## What to produce
Among the entries below, find the lines with "correctness" and copy them.

------

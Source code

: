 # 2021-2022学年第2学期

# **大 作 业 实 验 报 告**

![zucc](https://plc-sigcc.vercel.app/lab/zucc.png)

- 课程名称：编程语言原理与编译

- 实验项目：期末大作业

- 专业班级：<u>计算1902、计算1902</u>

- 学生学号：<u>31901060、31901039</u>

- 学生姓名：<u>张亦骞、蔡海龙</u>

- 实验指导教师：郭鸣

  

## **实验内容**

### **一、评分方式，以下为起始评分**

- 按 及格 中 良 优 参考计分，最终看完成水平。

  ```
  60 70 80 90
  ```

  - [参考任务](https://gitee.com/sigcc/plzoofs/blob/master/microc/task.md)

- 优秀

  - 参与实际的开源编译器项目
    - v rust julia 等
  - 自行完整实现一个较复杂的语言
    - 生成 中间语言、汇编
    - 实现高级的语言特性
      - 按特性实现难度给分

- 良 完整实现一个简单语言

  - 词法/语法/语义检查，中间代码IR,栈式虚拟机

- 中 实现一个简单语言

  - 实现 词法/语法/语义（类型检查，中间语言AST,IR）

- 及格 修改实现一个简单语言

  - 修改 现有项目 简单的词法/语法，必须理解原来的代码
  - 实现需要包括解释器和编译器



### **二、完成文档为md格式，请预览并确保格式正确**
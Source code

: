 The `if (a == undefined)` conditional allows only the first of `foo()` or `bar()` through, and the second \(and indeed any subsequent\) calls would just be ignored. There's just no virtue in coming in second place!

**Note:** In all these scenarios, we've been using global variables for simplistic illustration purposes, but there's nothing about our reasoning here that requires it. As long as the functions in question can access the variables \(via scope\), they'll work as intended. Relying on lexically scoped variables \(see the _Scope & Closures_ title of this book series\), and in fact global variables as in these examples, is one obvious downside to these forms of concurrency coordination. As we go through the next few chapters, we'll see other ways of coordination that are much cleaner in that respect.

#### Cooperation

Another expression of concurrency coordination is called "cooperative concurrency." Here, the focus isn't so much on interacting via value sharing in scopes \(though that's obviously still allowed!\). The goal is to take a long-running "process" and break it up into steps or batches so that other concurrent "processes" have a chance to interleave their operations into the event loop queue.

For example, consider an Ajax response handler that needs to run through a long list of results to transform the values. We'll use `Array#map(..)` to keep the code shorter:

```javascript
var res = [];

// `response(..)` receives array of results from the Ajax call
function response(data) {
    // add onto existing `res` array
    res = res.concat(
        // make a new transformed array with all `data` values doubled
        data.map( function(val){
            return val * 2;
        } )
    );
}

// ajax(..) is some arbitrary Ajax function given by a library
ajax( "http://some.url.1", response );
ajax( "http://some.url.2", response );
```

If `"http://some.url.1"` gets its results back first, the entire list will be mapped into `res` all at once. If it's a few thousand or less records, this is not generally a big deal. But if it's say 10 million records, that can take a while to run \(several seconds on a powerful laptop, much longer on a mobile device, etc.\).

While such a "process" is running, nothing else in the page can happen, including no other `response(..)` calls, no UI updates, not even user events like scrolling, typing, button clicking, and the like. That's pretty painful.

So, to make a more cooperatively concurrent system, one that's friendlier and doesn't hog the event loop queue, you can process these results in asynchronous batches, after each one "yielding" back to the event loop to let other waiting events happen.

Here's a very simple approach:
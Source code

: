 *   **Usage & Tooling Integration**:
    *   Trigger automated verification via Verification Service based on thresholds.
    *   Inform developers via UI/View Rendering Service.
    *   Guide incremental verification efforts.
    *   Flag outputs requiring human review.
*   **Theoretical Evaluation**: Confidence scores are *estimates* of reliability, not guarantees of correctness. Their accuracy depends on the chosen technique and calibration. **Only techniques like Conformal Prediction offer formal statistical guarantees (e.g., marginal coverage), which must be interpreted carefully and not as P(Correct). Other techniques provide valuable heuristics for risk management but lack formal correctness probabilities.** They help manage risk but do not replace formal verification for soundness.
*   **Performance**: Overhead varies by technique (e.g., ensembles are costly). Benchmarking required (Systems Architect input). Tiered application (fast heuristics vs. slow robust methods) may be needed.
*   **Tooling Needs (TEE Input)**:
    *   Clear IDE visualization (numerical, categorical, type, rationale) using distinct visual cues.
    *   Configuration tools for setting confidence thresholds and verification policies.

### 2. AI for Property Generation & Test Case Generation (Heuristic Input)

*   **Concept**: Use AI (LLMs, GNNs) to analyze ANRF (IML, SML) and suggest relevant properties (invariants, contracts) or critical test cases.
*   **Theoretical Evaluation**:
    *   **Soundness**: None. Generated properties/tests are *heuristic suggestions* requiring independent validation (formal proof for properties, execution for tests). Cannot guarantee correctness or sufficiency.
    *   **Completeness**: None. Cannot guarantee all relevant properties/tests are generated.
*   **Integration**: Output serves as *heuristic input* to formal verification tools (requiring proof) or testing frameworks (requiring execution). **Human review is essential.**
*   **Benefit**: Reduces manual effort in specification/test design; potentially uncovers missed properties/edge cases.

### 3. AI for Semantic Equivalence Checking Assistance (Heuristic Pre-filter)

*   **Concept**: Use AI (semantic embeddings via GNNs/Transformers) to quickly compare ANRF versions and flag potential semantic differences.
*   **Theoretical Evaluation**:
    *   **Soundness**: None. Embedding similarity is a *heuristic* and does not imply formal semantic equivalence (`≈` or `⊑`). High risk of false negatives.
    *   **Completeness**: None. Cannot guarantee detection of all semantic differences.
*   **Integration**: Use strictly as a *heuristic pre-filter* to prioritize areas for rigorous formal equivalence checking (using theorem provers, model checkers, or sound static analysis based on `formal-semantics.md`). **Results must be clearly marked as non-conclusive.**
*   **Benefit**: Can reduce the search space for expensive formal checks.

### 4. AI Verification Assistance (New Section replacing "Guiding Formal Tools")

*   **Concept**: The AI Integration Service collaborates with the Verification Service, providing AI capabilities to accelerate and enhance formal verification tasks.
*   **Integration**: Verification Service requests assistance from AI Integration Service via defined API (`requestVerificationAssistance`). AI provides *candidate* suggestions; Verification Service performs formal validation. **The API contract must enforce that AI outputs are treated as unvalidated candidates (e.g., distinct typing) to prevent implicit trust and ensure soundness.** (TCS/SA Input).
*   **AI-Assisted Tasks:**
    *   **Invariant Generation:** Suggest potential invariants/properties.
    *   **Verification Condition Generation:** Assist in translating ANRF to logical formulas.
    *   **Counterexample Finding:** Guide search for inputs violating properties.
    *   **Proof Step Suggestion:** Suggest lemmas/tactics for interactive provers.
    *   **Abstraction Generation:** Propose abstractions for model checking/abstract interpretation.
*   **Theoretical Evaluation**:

------

## Solution to the problem
*   **Theoretical Evaluation**: Confidence scores are *estimates* of reliability, not guarantees of correctness. Their accuracy depends on the chosen technique and calibration. **Only techniques like Conformal Prediction offer formal statistical guarantees (e.g., marginal coverage), which must be interpreted carefully and not as P(Correct). Other techniques provide valuable heuristics for risk management but lack formal correctness probabilities.** They help manage risk but do not replace formal verification for soundness.
    *   **Soundness**: None. Generated properties/tests are *heuristic suggestions* requiring independent validation (formal proof for properties, execution for tests). Cannot guarantee correctness or sufficiency.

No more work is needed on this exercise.